My specs are now an order of magnitude more explicit than they were when I was writing the code myself. That alone has made my code better, not just my AI interactions.

2. I read the diff carefully. Every time.

There is a strong temptation, when the agent produces 500 lines of working-looking code, to skim it and accept. Do not skim. The 500 lines will frequently contain:

  • An abstraction you didn’t ask for.
  • A comment describing code that used to be different.
  • An invented function name that doesn’t match your codebase’s naming convention.
  • A “TODO” the agent wrote to itself and then didn’t do.

None of those are bugs in the agent. They’re the cost of delegation. The discipline is the same one you’d apply to a PR from a junior engineer: read it as if you’d have to maintain it forever, because you will.

3. I run multiple agents in parallel for unrelated tasks

This is the single biggest unlock. I run one agent in one tmux pane on a backend refactor, another in a second pane on a docs pass, another in a third pane evaluating a library. They don’t collide because I scoped them to disjoint parts of the repo. The swap between panes is where I’m doing the actual senior work — reviewing, directing, rejecting, pasting context between them.

The skill that multiplies here is work decomposition. Identifying three hours of genuinely parallel work — not faux-parallel, actually parallel — and setting it up with three agents is a weirdly specific skill that nobody taught me, and now I do it reflexively.

4. I keep a shared-skills layer across all agents

The different CLI agents (Claude Code, Codex, Gemini, PI, OpenCode) have different quirks. What they share is the project context — the conventions, the rule files, the test commands. I maintain that shared context in one place (rice-shared-skills) and every agent pulls from it. When I update a coding standard, every agent sees it within minutes.

This is the bit that makes multi-agent feasible. Without it, each agent has its own idiosyncratic view of your project, and you spend your senior time reconciling drift.

5. I swap agents mid-task when one gets stuck

Claude Code might get stuck in a loop reasoning about a particular refactor. I switch the same context to Codex, paste the state, and often get unstuck in minutes. Not because Codex is “smarter” in absolute terms — they’re all roughly comparable — but because the local minima of any individual model are different, and a different model with the same context escapes them cheaply.

This is one of the reasons I wrote raise: swapping between 17 AI tools via atomic symlink swaps, with credential preservation, because manually reconfiguring each one’s auth and settings was eating my day.

What this is not

A few things the collaborator model is not:

  • It is not a replacement for senior judgment. The agent generates; you review. If you can’t review credibly, you are publishing random code to production. The bar for “I can’t review this” should be “this PR doesn’t ship,” same as with a human.
  • It is not free. I pay for it, and the cost is non-trivial. The teams dismissing LLM-assisted engineering because of per-seat cost are doing spreadsheet math on the autocomplete framing and missing that the agent does 2-3 hours of work in 15 minutes on the tasks where it fits.
  • It is not uniform across task types.

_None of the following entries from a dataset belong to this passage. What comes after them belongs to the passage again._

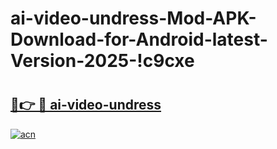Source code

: # ai-video-undress-Mod-APK-Download-for-Android-latest-Version-2025-!c9cxe

# <h2><a href="https://4rucee.esa.edu.pl?title=ai-video-undress&ref=c9cxe">🔗👉 🔴 ai-video-undress</a></h2>

[![acn](https://github.com/user-attachments/assets/0f9c940e-d8b0-45ae-aac7-cd30a18b3e1c)](https://4rucee.esa.edu.pl?title=ai-video-undress&ref=c9cxe)

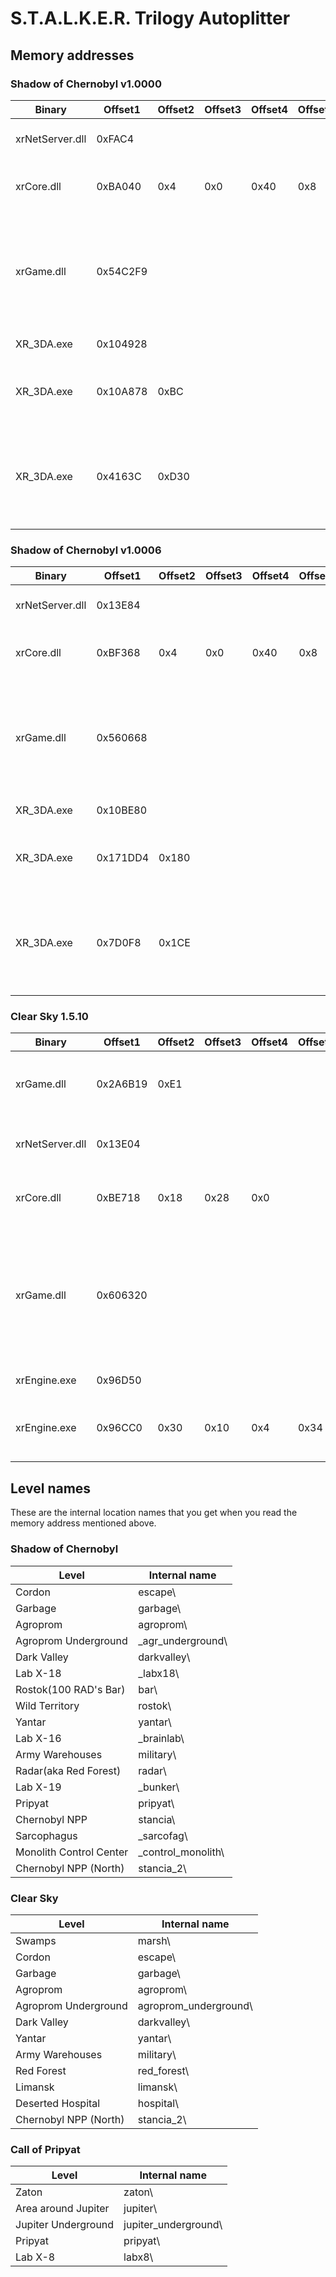 # S.T.A.L.K.E.R. Trilogy Autoplitter

## Memory addresses
### Shadow of Chernobyl v1.0000

| Binary            | Offset1    | Offset2 | Offset3 | Offset4 | Offset5 | Offset6 |  Offset7  |  Offset8  |  Type     | Name             | Description                                                                                                               |
| ----------------- | ---------- |  -----  |  ----   |  ----   |  ----   |  ----   |   ----    |   ----    |  ------   | ---------------  | ----------------------------------------------------------------------------------------------------------------          |
| xrNetServer.dll   | 0xFAC4     |         |         |         |         |         |           |           |  bool     | Loading          | `true` while loading a level or save                                                                                      |
| xrCore.dll        | 0xBA040    |  0x4    |  0x0    |  0x40   |  0x8    |  0x20   |   0x14    |           |  string   | CurMap           | Displays currently loaded level name                                                                                      |
| xrGame.dll        | 0x54C2F9   |         |         |         |         |         |           |           |  bool     | NoControl        | `true` while in-game cinematic cutscene is playing. Or when player is being at level transition prompt                    |
| XR_3DA.exe        | 0x104928   |         |         |         |         |         |           |           |  float    | sync             | Tickrate of the game                                                                                                      |
| XR_3DA.exe        | 0x10A878   |  0xBC   |         |         |         |         |           |           |  string   | End              | Displays name of video file of any Wishgranter endings                                                                    |
| XR_3DA.exe        | 0x4163C    |  0xD30  |         |         |         |         |           |           |  string   | TrueEnd          | Same purpose as End pointer, but for a name of video file of True Ending, when Strelok destroys C-Consciousness           |

### Shadow of Chernobyl v1.0006
| Binary            | Offset1    | Offset2 | Offset3 | Offset4 | Offset5 | Offset6 |  Offset7  |  Offset8  |  Type     | Name             | Description                                                                                                               |
| ----------------- | ---------- |  -----  |  ----   |  ----   |  ----   |  ----   |   ----    |   ----    |  ------   | ---------------  | ----------------------------------------------------------------------------------------------------------------          |
| xrNetServer.dll   | 0x13E84    |         |         |         |         |         |           |           |  bool     | Loading          | `true` while loading a level or save                                                                                      |
| xrCore.dll        | 0xBF368    |  0x4    |  0x0    |  0x40   |  0x8    |  0x28   |   0x4     |           |  string   | CurMap           | Displays currently loaded level name                                                                                      |
| xrGame.dll        | 0x560668   |         |         |         |         |         |           |           |  bool     | NoControl        | `true` while in-game cinematic cutscene is playing. Or when player is being at level transition prompt                    |
| XR_3DA.exe        | 0x10BE80   |         |         |         |         |         |           |           |  float    | sync             | Tickrate of the game                                                                                                      |
| XR_3DA.exe        | 0x171DD4   |  0x180  |         |         |         |         |           |           |  string   | End              | Displays name of video file of any Wishgranter endings                                                                    |
| XR_3DA.exe        | 0x7D0F8    |  0x1CE  |         |         |         |         |           |           |  string   | TrueEnd          | Same purpose as End pointer, but for a name of video file of True Ending, when Strelok destroys C-Consciousness           |

### Clear Sky 1.5.10
| Binary            | Offset1    | Offset2 | Offset3 | Offset4 | Offset5 | Offset6 |  Offset7  |  Offset8  |  Type     | Name             | Description                                                                                                               |
| ----------------- | ---------- |  -----  |  ----   |  ----   |  ----   |  ----   |   ----    |   ----    |  ------   | ---------------  | ----------------------------------------------------------------------------------------------------------------          |
| xrGame.dll        | 0x2A6B19   |  0xE1   |         |         |         |         |           |           |  string   | Start            | Displays name of video file of Intro cutscene                                                                             |
| xrNetServer.dll   | 0x13E04    |         |         |         |         |         |           |           |  bool     | Loading          | `true` while loading a level or save                                                                                      |
| xrCore.dll        | 0xBE718    |  0x18   |  0x28   |  0x0    |         |         |           |           |  string   | CurMap           | Displays currently loaded level name                                                                                      |
| xrGame.dll        | 0x606320   |         |         |         |         |         |           |           |  bool     | NoControl        | `true` while in-game cinematic cutscene is playing. Or when player is being at level transition prompt                    |
| xrEngine.exe      | 0x96D50    |         |         |         |         |         |           |           |  float    | Sync             | Tickrate of the game                                                                                                      |
| xrEngine.exe      | 0x96CC0    |  0x30   |  0x10   |  0x4    |  0x34   |  0x4    |   0xC     |   0x16    |  string   | End              | Displays name of video file of Ending cutscene                                                                            |


## Level names

These are the internal location names that you get when you read the memory address mentioned above.

### Shadow of Chernobyl

| Level                   | Internal name               |
| ----------------------- | -------------------------   |
| Cordon                  | escape\                     |
| Garbage                 | garbage\                    |
| Agroprom                | agroprom\                   |
| Agroprom Underground    | _agr_underground\           |
| Dark Valley             | darkvalley\                 |
| Lab X-18                | _labx18\                    |
| Rostok(100 RAD's Bar)   | bar\                        |
| Wild Territory          | rostok\                     |
| Yantar                  | yantar\                     |
| Lab X-16                | _brainlab\                  |
| Army Warehouses         | military\                   |
| Radar(aka Red Forest)   | radar\                      |
| Lab X-19                | _bunker\                    |
| Pripyat                 | pripyat\                    |
| Chernobyl NPP           | stancia\                    |
| Sarcophagus             | _sarcofag\                  |
| Monolith Control Center | _control_monolith\          |
| Chernobyl NPP (North)   | stancia_2\                  |

### Clear Sky

| Level                   | Internal name               |
| ----------------------- | -------------------------   |
| Swamps                  | marsh\                      |
| Cordon                  | escape\                     |
| Garbage                 | garbage\                    |
| Agroprom                | agroprom\                   |
| Agroprom Underground    | agroprom_underground\       |
| Dark Valley             | darkvalley\                 |
| Yantar                  | yantar\                     |
| Army Warehouses         | military\                   |
| Red Forest              | red_forest\                 |
| Limansk                 | limansk\                    |
| Deserted Hospital       | hospital\                   |
| Chernobyl NPP (North)   | stancia_2\                  |

### Call of Pripyat

| Level                   | Internal name               |
| ----------------------- | -------------------------   |
| Zaton                   | zaton\                      |
| Area around Jupiter     | jupiter\                    |
| Jupiter Underground     | jupiter_underground\        |
| Pripyat                 | pripyat\                    |
| Lab X-8                 | labx8\                      |
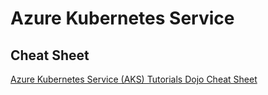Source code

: # Azure Kubernetes Service

## Cheat Sheet

[Azure Kubernetes Service (AKS) Tutorials Dojo Cheat Sheet](https://tutorialsdojo.com/azure-kubernetes-service-aks/)

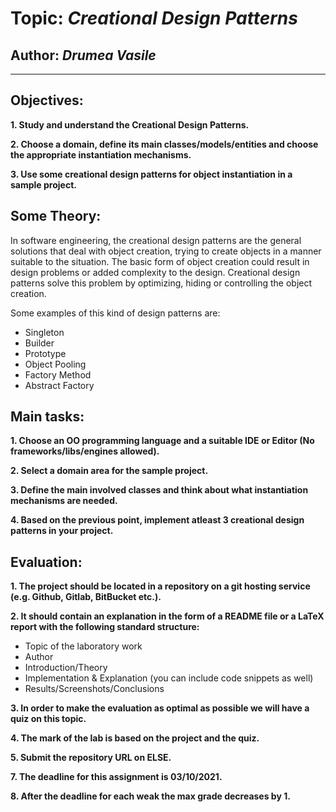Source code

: # Topic: *Creational Design Patterns*
## Author: *Drumea Vasile*
------
## Objectives:
__1. Study and understand the Creational Design Patterns.__

__2. Choose a domain, define its main classes/models/entities and choose the appropriate instantiation mechanisms.__

__3. Use some creational design patterns for object instantiation in a sample project.__

## Some Theory:
In software engineering, the creational design patterns are the general solutions that deal with object creation, trying to create objects in a manner suitable to the situation. The basic form of object creation could result in design problems or added complexity to the design. Creational design patterns solve this problem by optimizing, hiding or controlling the object creation.

Some examples of this kind of design patterns are:

   * Singleton
   * Builder
   * Prototype
   * Object Pooling
   * Factory Method
   * Abstract Factory
   
## Main tasks:
__1. Choose an OO programming language and a suitable IDE or Editor (No frameworks/libs/engines allowed).__

__2. Select a domain area for the sample project.__

__3. Define the main involved classes and think about what instantiation mechanisms are needed.__

__4. Based on the previous point, implement atleast 3 creational design patterns in your project.__

## Evaluation:
__1. The project should be located in a repository on a git hosting service (e.g. Github, Gitlab, BitBucket etc.).__

__2. It should contain an explanation in the form of a README file or a LaTeX report with the following standard structure:__

  * Topic of the laboratory work
  * Author
  * Introduction/Theory
  * Implementation & Explanation (you can include code snippets as well)
  * Results/Screenshots/Conclusions

__3. In order to make the evaluation as optimal as possible we will have a quiz on this topic.__

__4. The mark of the lab is based on the project and the quiz.__

__5. Submit the repository URL on ELSE.__

__7. The deadline for this assignment is 03/10/2021.__

__8. After the deadline for each weak the max grade decreases by 1.__
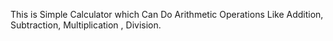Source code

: This is Simple Calculator which Can Do Arithmetic Operations Like Addition, Subtraction, Multiplication , Division.
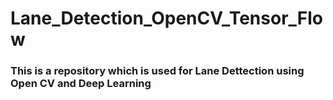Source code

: # Lane_Detection_OpenCV_Tensor_Flow

### This is a repository which is used for Lane Dettection using Open CV and Deep Learning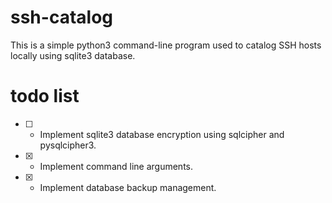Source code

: # ssh-catalog
This is a simple python3 command-line program used to catalog SSH hosts locally using sqlite3 database.

# todo list
* [ ] - Implement sqlite3 database encryption using sqlcipher and pysqlcipher3. 
* [X] - Implement command line arguments.
* [X] - Implement database backup management. 
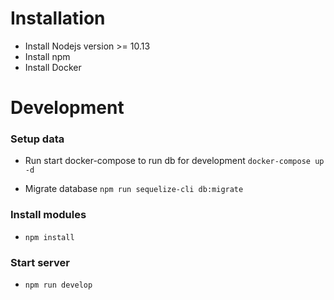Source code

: # Installation
- Install Nodejs version >= 10.13
- Install npm
- Install Docker

# Development
### Setup data 

- Run start docker-compose to run db for development
`docker-compose up -d`

- Migrate database `npm run sequelize-cli db:migrate`

### Install modules
- `npm install`

### Start server 
- `npm run develop`


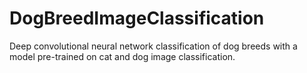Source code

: # DogBreedImageClassification
Deep convolutional neural network classification of dog breeds with a model pre-trained on cat and dog image classification.

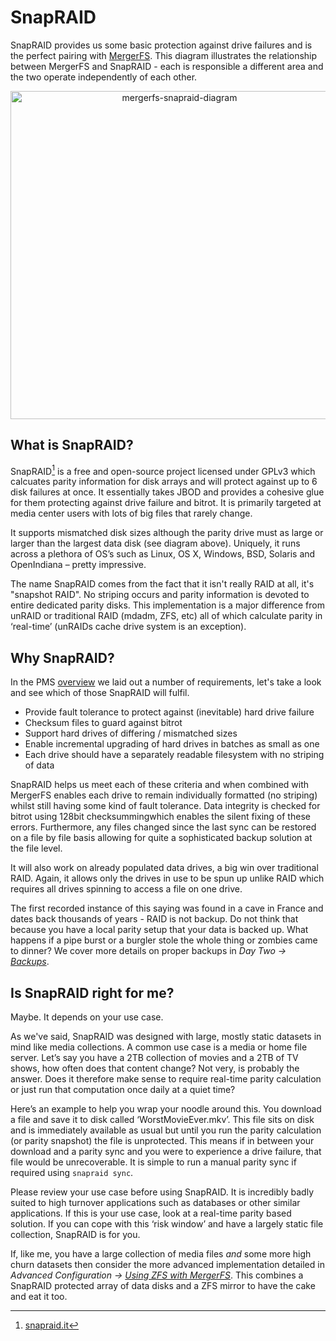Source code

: # SnapRAID

SnapRAID provides us some basic protection against drive failures and is the perfect pairing with [MergerFS](mergerfs.md). This diagram illustrates the relationship between MergerFS and SnapRAID - each is responsible a different area and the two operate independently of each other.

<p align="center">
<img alt="mergerfs-snapraid-diagram" src="../../images/diagram-mergerfs-snapraid.png" width="525">
</p>

## What is SnapRAID?

SnapRAID[^1] is a free and open-source project licensed under GPLv3 which calcuates parity information for disk arrays and will protect against up to 6 disk failures at once. It essentially takes JBOD and provides a cohesive glue for them protecting against drive failure and bitrot. It is primarily targeted at media center users with lots of big files that rarely change. 

It supports mismatched disk sizes although the parity drive must as large or larger than the largest data disk (see diagram above). Uniquely, it runs across a plethora of OS’s such as Linux, OS X, Windows, BSD, Solaris and OpenIndiana – pretty impressive.

The name SnapRAID comes from the fact that it isn't really RAID at all, it's "snapshot RAID". No striping occurs and parity information is devoted to entire dedicated parity disks. This implementation is a major difference from unRAID or traditional RAID (mdadm, ZFS, etc) all of which calculate parity in ‘real-time’ (unRAIDs cache drive system is an exception). 

## Why SnapRAID?

In the PMS [overview](../overview/overview.md#what-is-perfect-media-server) we laid out a number of requirements, let's take a look and see which of those SnapRAID will fulfil.

* Provide fault tolerance to protect against (inevitable) hard drive failure
* Checksum files to guard against bitrot
* Support hard drives of differing / mismatched sizes
* Enable incremental upgrading of hard drives in batches as small as one
* Each drive should have a separately readable filesystem with no striping of data

SnapRAID helps us meet each of these criteria and when combined with MergerFS enables each drive to remain individually formatted (no striping) whilst still having some kind of fault tolerance. Data integrity is checked for bitrot using 128bit checksummingwhich enables the silent fixing of these errors. Furthermore, any files changed since the last sync can be restored on a file by file basis allowing for quite a sophisticated backup solution at the file level.

It will also work on already populated data drives, a big win over traditional RAID. Again, it allows only the drives in use to be spun up unlike RAID which requires all drives spinning to access a file on one drive.

The first recorded instance of this saying was found in a cave in France and dates back thousands of years - RAID is not backup. Do not think that because you have a local parity setup that your data is backed up. What happens if a pipe burst or a burgler stole the whole thing or zombies came to dinner? We cover more details on proper backups in *Day Two -> [Backups](../day-two.backups.md)*.

## Is SnapRAID right for me?

Maybe. It depends on your use case.

As we've said, SnapRAID was designed with large, mostly static datasets in mind like media collections. A common use case is a media or home file server. Let’s say you have a 2TB collection of movies and a 2TB of TV shows, how often does that content change? Not very, is probably the answer. Does it therefore make sense to require real-time parity calculation or just run that computation once daily at a quiet time?

Here’s an example to help you wrap your noodle around this. You download a file and save it to disk called ‘WorstMovieEver.mkv’. This file sits on disk and is immediately available as usual but until you run the parity calculation (or parity snapshot) the file is unprotected. This means if in between your download and a parity sync and you were to experience a drive failure, that file would be unrecoverable. It is simple to run a manual parity sync if required using `snapraid sync`.

Please review your use case before using SnapRAID. It is incredibly badly suited to high turnover applications such as databases or other similar applications. If this is your use case, look at a real-time parity based solution. If you can cope with this ‘risk window’ and have a largely static file collection, SnapRAID is for you.

If, like me, you have a large collection of media files *and* some more high churn datasets then consider the more advanced implementation detailed in *Advanced Configuration -> [Using ZFS with MergerFS](../advanced/combine-zfs-and-others.md)*. This combines a SnapRAID protected array of data disks and a ZFS mirror to have the cake and eat it too.

[^1]: [snapraid.it](https://www.snapraid.it/)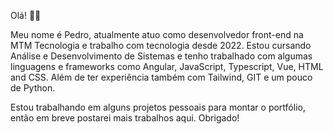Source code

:Olá! 👋🏻

Meu nome é Pedro, atualmente atuo como desenvolvedor front-end na MTM Tecnologia e trabalho com tecnologia desde 2022. Estou cursando Análise e Desenvolvimento de Sistemas e tenho trabalhado com algumas linguagens e frameworks como Angular, JavaScript, Typescript, Vue, HTML and CSS. Além de ter experiência também com Tailwind, GIT e um pouco de Python.

Estou trabalhando em alguns projetos pessoais para montar o portfólio, então em breve postarei mais trabalhos aqui. Obrigado!
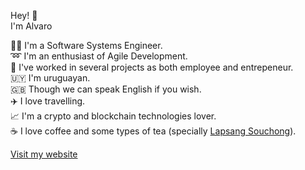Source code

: Hey! 👋
<br>
I'm Alvaro

👨‍💻 I'm a Software Systems Engineer. <br>
➿ I'm an enthusiast of Agile Development. <br>
🧩 I've worked in several projects as both employee and entrepeneur. <br>
🇺🇾 I'm uruguayan. <br>
🇬🇧 Though we can speak English if you wish. <br>
✈️ I love travelling. <br>
📈 I'm a crypto and blockchain technologies lover. <br>
☕ I love coffee and some types of tea (specially [Lapsang Souchong](https://en.wikipedia.org/wiki/Lapsang_souchong)). <br>

[Visit my website](https://alvaroscelza.github.io/)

The agent is great at refactoring, writing boilerplate, generating tests, explaining unfamiliar code, and writing documentation. It is middling at architecture decisions, product judgment, and anything that requires negotiating with humans. Know the asymmetry.

The CV implication

If you’re hiring senior engineers in 2026 and the interview loop doesn’t probe how candidates work with AI tools, you are not interviewing for the actual job. The actual job is “can this person direct an agent’s work, recognise when the agent is wrong, and ship credible code on that basis.” Candidates who can’t will be slower than candidates who can, in ways that compound over quarters.

I’ll say the quiet part: this is where a lot of my currently-between-seats bandwidth is going. Running real workloads through real AI-assisted pipelines, writing down what works and what doesn’t, shipping tools that make the pattern more reliable. If you’re hiring for this skill, I’m here — and I have the commit graph to back up the claim.